This brief report represents the National Academies committee (or “the committee”) response to the first portion of the charge, providing a review of the criteria for selecting LHIs along with—in response to the
last sentence of the charge—comments about the Healthy People 2030 objectives (HP2030 objectives), currently in draft form. This report lays the groundwork for the second report, which will provide additional comments about the HP2030 objectives from which LHIs are to be selected, and will recommend a slate of LHIs.

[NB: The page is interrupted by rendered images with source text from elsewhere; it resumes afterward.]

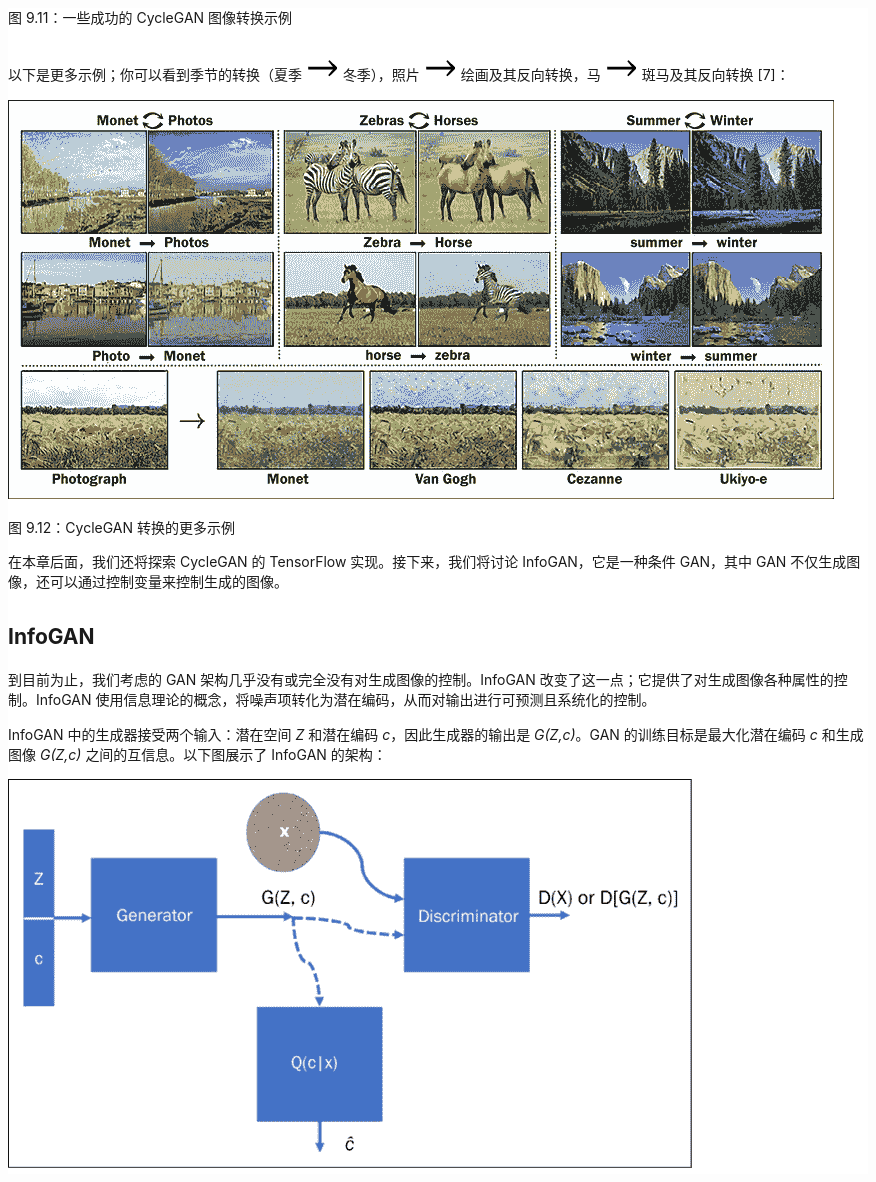 图 9.11：一些成功的 CycleGAN 图像转换示例

以下是更多示例；你可以看到季节的转换（夏季 ![](img/B18331_09_004.png) 冬季），照片 ![](img/B18331_09_004.png) 绘画及其反向转换，马 ![](img/B18331_09_004.png) 斑马及其反向转换 [7]：

![自动生成的图片，包含文本、截图、显示器、不同内容](img/B18331_09_12.png)

图 9.12：CycleGAN 转换的更多示例

在本章后面，我们还将探索 CycleGAN 的 TensorFlow 实现。接下来，我们将讨论 InfoGAN，它是一种条件 GAN，其中 GAN 不仅生成图像，还可以通过控制变量来控制生成的图像。

## InfoGAN

到目前为止，我们考虑的 GAN 架构几乎没有或完全没有对生成图像的控制。InfoGAN 改变了这一点；它提供了对生成图像各种属性的控制。InfoGAN 使用信息理论的概念，将噪声项转化为潜在编码，从而对输出进行可预测且系统化的控制。

InfoGAN 中的生成器接受两个输入：潜在空间 *Z* 和潜在编码 *c*，因此生成器的输出是 *G(Z,c)*。GAN 的训练目标是最大化潜在编码 *c* 和生成图像 *G(Z,c)* 之间的互信息。以下图展示了 InfoGAN 的架构：

![自动生成的图表](img/B18331_09_13.png)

At the time the National Academies committee began its work in late 2018, the Secretary’s Advisory Committee on National Health Promotion and Disease Prevention Objectives for 2030 (SAC) had met 12 times and had developed the framework for Healthy People 2030 (HP2030 Framework) incorporating a round of public comments. The SAC has prepared seven reports, on topics including the criteria for selecting the HP2030 objectives and the criteria for selecting the LHIs, and the SAC also worked with outside experts to prepare a series of briefs intended to “clarify, discuss, and offer insights” about the HP2030 Framework (see Box 1-1 for the Framework) (SAC, 2019a). By late 2018, the Federal Interagency Workgroup (FIW), which includes HHS agencies and representatives of other federal departments, had also met to generate the HP2030 objectives, which were expected to be aligned with the HP2030 Framework. The draft objectives were released for public comment between December 2018 and January 2019.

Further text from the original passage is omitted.